In the past, I considered starting up a link directory. It only makes sense for SEOs to run link directories – after all, they know what other SEOs are looking for when they submit a link. For whatever reason, I didn’t do it, and I don’t really see myself doing it in the future – however, theoretically, I thought it would be interesting to disclose the foundational practice I believe would eventually lend to pillaging SEOs of their link building spend – independent of the real value of the link I would’ve offered with the directory.
One of the tiers of standard link building is acquiring links from your competitors. The reason to do this is twofold: One, they have similar content offerings, so it seems probable that you could potentially get the same link. Second, they rank well, so hypothetically these same links got them the rankings they now have – whether or not that’s actually the case.
For these two reasons, rummaging through competitor link profiles is high on the hierarchy of link building procedures for an SEO. Any time we see a link a high ranking competitor got that we can get, we get it without blinking – because link building is tough, and any potential link that matches the above two characteristics seems worth getting – at least to a threshold of a non-insane price.
Well, not in the link directory circumstance I describe – because it takes into account these very foundations of link building to maximize revenue for the link directory.
A Link Directory of Industry Leaders
After setting up a normal link directory structure that’s fundamentally solid – and pumping in a moderate number of external links, the link directory owner could/would/should then find as many high volume commercial keywords for each directory category, and submit the top two/three players in the space automatically to the directory, for free.

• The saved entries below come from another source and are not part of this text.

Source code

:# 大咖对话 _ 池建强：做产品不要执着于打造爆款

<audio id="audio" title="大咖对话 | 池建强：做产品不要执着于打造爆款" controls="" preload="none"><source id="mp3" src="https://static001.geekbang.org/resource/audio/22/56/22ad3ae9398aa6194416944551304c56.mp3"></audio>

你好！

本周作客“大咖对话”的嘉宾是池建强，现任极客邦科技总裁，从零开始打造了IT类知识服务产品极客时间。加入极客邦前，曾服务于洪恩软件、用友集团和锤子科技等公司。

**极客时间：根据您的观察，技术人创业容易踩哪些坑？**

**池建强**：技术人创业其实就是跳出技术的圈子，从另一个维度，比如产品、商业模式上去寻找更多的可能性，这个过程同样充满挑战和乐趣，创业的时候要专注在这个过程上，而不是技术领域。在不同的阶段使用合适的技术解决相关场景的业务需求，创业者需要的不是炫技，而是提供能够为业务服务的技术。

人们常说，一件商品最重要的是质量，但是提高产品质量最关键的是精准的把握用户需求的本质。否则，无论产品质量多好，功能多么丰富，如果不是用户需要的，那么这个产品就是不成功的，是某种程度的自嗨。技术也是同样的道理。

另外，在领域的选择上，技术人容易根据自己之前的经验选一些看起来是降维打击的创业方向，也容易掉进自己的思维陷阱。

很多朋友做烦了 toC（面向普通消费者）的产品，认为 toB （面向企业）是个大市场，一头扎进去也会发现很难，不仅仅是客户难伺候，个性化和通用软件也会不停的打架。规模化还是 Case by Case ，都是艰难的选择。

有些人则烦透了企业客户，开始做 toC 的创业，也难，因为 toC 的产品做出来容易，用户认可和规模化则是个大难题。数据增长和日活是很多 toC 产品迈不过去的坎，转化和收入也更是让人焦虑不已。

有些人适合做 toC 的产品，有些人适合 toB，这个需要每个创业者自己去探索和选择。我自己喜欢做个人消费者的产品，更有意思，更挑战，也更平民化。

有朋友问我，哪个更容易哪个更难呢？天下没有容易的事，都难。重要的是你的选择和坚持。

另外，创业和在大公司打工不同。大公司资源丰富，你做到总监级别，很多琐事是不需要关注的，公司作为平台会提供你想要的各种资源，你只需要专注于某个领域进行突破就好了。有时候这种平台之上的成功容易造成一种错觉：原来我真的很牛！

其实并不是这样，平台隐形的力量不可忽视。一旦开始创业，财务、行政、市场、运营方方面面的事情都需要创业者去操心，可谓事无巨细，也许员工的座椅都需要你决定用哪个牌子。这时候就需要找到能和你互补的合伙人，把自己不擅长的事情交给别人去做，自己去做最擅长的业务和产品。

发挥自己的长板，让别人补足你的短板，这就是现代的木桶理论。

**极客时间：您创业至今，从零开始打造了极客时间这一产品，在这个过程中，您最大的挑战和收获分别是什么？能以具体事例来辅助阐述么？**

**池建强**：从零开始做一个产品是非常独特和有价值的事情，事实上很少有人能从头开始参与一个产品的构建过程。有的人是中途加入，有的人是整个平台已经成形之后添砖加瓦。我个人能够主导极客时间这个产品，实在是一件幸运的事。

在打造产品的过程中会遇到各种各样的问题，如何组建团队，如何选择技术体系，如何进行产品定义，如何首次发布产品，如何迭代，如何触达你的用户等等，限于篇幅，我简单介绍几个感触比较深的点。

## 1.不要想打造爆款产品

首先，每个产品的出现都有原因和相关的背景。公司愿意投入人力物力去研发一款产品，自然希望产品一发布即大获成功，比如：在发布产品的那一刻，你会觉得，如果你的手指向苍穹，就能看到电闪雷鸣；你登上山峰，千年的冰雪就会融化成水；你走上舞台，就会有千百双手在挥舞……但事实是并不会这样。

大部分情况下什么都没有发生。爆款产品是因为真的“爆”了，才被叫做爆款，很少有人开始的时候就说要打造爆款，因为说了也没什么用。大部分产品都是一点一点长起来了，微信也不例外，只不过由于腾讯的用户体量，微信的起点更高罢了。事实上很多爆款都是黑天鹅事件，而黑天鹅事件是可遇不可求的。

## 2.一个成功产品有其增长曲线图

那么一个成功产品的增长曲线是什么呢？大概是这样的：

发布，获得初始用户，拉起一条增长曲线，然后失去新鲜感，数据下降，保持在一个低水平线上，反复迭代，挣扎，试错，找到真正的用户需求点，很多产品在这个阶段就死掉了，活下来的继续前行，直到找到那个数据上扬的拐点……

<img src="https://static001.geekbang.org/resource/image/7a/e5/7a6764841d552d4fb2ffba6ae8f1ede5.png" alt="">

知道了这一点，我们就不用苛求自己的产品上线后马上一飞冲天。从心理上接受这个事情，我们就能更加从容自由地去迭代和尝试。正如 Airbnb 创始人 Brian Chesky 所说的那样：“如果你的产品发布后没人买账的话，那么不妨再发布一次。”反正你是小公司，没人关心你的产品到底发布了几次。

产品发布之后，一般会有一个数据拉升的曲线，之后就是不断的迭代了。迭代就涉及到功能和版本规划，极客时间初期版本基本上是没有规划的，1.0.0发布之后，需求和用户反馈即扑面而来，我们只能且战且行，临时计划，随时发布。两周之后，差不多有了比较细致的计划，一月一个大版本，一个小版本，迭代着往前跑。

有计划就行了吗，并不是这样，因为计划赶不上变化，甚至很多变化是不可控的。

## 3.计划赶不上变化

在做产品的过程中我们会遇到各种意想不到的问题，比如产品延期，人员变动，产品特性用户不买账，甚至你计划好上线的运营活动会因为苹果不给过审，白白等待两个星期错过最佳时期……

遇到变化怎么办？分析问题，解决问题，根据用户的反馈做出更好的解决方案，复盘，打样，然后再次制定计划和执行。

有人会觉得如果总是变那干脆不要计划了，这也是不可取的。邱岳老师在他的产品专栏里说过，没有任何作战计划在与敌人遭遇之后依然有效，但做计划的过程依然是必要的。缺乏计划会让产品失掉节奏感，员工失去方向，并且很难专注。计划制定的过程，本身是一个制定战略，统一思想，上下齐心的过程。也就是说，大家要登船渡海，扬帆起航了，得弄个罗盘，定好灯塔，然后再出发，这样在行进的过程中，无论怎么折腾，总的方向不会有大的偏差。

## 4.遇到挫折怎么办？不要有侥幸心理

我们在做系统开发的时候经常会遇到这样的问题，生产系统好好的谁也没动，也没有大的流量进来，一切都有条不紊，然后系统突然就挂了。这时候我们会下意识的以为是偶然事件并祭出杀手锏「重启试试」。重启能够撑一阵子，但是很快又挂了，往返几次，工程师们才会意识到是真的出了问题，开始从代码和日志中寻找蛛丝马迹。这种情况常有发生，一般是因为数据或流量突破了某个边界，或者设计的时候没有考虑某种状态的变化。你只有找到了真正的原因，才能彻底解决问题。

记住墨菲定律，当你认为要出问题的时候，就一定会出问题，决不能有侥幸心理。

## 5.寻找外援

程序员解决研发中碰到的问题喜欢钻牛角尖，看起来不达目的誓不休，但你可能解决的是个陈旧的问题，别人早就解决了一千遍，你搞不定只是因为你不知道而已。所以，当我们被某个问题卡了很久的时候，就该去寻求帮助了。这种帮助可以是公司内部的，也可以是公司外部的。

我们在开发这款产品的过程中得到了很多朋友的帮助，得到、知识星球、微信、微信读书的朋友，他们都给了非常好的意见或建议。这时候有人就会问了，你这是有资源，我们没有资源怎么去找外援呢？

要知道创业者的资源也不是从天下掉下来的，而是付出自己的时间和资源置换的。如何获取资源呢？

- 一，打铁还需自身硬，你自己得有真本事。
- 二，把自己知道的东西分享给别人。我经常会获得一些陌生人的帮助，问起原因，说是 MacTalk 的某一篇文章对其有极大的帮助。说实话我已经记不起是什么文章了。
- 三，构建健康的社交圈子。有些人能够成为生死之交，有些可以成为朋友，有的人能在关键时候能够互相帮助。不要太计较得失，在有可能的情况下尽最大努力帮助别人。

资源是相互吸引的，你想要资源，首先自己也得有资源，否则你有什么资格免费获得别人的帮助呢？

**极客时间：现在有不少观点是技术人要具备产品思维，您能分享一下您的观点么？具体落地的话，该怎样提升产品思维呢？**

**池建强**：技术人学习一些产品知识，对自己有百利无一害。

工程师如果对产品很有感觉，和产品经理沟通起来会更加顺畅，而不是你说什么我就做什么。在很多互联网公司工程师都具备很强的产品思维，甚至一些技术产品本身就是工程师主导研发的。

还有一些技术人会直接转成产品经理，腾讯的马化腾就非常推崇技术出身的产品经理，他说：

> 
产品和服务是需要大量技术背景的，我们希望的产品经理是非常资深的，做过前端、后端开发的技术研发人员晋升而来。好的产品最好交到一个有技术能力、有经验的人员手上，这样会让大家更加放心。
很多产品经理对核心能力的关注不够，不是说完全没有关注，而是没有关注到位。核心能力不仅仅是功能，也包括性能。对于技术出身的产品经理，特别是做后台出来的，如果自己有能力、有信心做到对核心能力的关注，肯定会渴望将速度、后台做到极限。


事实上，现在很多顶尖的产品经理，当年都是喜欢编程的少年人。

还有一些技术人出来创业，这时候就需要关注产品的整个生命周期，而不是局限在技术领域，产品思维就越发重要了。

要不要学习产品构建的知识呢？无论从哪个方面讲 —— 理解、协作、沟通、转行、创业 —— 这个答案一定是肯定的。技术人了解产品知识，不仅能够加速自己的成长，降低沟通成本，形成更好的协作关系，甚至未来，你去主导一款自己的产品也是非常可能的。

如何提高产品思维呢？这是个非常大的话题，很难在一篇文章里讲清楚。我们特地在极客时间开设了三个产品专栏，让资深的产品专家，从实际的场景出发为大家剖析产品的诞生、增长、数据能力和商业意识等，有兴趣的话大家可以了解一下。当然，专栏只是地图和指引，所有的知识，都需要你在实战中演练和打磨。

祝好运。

From there, they would set an abnormally high submission price for the directory value (something like $80 is pretty obscene for a non-top-tier directory), and then watch all the wannabe-rankers flock to their site to extract the link that must have added to the value of those websites’ current ranking position.
By finding the industry leaders and hosting them for no cost – with the perception that they were hosted at cost – a plethora of SEOs would end up pumping in negative-ROI spend en masse, to obtain a link that isn’t worth much at all.
A Link You Can Get Isn’t Always A Link You Should Get
So, what’s the lesson here – besides supplying a directory map to make a bundle off of link groveling SEOs? The lesson is that a link you can get isn’t always a link you should get. And that’s obvious a lot of the time, but as it comes to replicating a competitor’s links, it’s a policy that will go ignored almost always as the two earlier factors pull on them to acquire the link.
Always stay rigorous in your evaluation of a link. A terrible link on a high ranking competitor’s link profile is still a terrible link. If you waver from this, someone might just be lurking with a website somewhere – waiting to take your money without returning the value you had hoped for.
Be conscious of your psychological biases when link building – especially “my high ranking competitor has this link, I should too” – because it’s the highest on the list of factors that will make you get a link that you never would have otherwise.